Rowe just wants to show you how to work a problem through conception to prototype to patent application. Yet interestingly enough, his methodology works as a marketability litmus test of sorts.
Creative and analytical types alike should delight in Rowe’s almost Socratic approach to problem-solving. He’s into asking questions, deep questions that challenge assumptions. He evangelizes a type of cerebral patience and contemplation perhaps out of step with today’s fleeting, ADD Twittered mindset. But his is a philosophy worthy of embracing.
Asking the right questions leads to what he calls “the problem statement” that informs what product to develop and how to approach patenting it.

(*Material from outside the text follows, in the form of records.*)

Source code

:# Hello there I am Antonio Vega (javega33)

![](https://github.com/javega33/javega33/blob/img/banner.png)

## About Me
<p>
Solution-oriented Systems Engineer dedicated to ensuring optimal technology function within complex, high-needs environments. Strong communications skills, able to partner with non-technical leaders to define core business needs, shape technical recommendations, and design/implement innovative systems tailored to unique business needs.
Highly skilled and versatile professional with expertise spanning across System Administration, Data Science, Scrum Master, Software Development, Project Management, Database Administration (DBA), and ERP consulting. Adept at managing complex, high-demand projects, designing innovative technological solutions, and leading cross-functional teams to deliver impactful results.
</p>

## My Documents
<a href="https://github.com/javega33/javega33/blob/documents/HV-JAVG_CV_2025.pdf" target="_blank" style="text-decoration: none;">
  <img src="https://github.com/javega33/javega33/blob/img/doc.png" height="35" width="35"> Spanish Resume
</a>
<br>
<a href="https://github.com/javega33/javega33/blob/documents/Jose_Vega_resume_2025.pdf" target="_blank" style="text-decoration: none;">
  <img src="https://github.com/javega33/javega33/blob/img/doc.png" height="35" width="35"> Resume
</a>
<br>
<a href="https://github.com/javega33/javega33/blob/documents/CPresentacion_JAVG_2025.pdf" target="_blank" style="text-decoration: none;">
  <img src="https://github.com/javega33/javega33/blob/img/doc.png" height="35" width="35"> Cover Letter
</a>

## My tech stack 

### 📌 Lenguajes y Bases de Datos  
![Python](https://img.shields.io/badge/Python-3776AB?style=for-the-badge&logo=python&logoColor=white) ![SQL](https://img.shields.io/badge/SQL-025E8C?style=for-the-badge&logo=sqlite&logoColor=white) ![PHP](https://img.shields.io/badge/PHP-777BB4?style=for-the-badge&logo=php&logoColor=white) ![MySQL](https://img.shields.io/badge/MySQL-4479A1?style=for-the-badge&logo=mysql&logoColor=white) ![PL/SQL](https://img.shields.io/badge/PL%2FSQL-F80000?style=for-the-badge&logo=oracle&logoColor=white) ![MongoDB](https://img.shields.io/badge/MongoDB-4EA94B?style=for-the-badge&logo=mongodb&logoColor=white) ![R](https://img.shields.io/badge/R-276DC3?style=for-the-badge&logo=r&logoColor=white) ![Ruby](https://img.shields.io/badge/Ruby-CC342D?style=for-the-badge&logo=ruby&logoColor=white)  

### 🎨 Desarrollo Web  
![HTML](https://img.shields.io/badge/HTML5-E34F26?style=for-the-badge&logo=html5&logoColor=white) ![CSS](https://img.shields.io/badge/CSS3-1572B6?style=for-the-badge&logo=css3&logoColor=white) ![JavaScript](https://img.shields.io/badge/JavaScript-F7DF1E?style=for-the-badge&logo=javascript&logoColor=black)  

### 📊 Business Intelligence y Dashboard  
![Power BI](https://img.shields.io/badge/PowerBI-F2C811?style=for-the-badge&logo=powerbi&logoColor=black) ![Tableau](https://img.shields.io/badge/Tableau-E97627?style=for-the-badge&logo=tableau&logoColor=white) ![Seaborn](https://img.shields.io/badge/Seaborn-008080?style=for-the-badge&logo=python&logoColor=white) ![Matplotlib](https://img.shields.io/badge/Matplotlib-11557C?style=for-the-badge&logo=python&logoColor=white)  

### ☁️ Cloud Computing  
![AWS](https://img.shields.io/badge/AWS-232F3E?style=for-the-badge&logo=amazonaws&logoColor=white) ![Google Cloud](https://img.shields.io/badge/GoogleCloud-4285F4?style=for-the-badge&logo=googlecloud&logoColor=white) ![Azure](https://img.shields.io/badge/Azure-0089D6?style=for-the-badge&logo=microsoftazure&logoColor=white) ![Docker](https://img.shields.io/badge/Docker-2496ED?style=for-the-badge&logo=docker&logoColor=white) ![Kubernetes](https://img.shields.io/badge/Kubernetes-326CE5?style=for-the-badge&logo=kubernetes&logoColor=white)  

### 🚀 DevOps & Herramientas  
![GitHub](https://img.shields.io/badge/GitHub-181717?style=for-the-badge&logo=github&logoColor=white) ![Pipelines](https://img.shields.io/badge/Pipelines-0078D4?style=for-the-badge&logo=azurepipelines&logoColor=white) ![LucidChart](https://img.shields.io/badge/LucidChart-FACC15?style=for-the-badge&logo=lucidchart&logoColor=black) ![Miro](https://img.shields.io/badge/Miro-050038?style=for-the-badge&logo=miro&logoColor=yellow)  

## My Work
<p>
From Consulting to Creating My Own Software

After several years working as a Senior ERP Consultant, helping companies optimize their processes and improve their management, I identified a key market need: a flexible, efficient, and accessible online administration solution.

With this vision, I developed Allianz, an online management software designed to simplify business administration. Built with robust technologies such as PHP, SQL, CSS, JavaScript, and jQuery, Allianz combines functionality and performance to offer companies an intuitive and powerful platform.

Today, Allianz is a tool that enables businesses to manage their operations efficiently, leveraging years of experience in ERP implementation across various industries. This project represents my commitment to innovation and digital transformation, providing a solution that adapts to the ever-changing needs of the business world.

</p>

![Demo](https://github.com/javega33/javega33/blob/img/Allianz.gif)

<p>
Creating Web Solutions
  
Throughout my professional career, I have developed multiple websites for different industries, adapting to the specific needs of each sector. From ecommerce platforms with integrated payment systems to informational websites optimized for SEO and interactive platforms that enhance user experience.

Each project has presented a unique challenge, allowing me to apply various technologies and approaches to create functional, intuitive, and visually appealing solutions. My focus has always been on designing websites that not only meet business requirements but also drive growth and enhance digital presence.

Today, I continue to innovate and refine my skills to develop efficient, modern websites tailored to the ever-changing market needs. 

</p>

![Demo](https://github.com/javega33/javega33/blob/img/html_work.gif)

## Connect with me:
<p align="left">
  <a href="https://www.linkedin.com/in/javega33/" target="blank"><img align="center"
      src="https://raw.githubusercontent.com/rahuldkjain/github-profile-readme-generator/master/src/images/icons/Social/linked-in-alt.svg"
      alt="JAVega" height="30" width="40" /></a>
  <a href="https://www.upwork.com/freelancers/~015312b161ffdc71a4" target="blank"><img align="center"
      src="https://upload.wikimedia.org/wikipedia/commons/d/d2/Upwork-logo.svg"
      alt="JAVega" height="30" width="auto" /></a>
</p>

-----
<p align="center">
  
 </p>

Take, for instance, pet toys. Rowe walks us through a series of questions a development team would pose in exploring what, if any, pet toy to develop. Among the queries:
- What do customers like and dislike about current products?
- What are the most popular products being sold today?
- What market has shown growth in the last two years?
- Which pets are most popular?
- What are the biggest challenges for pet owners?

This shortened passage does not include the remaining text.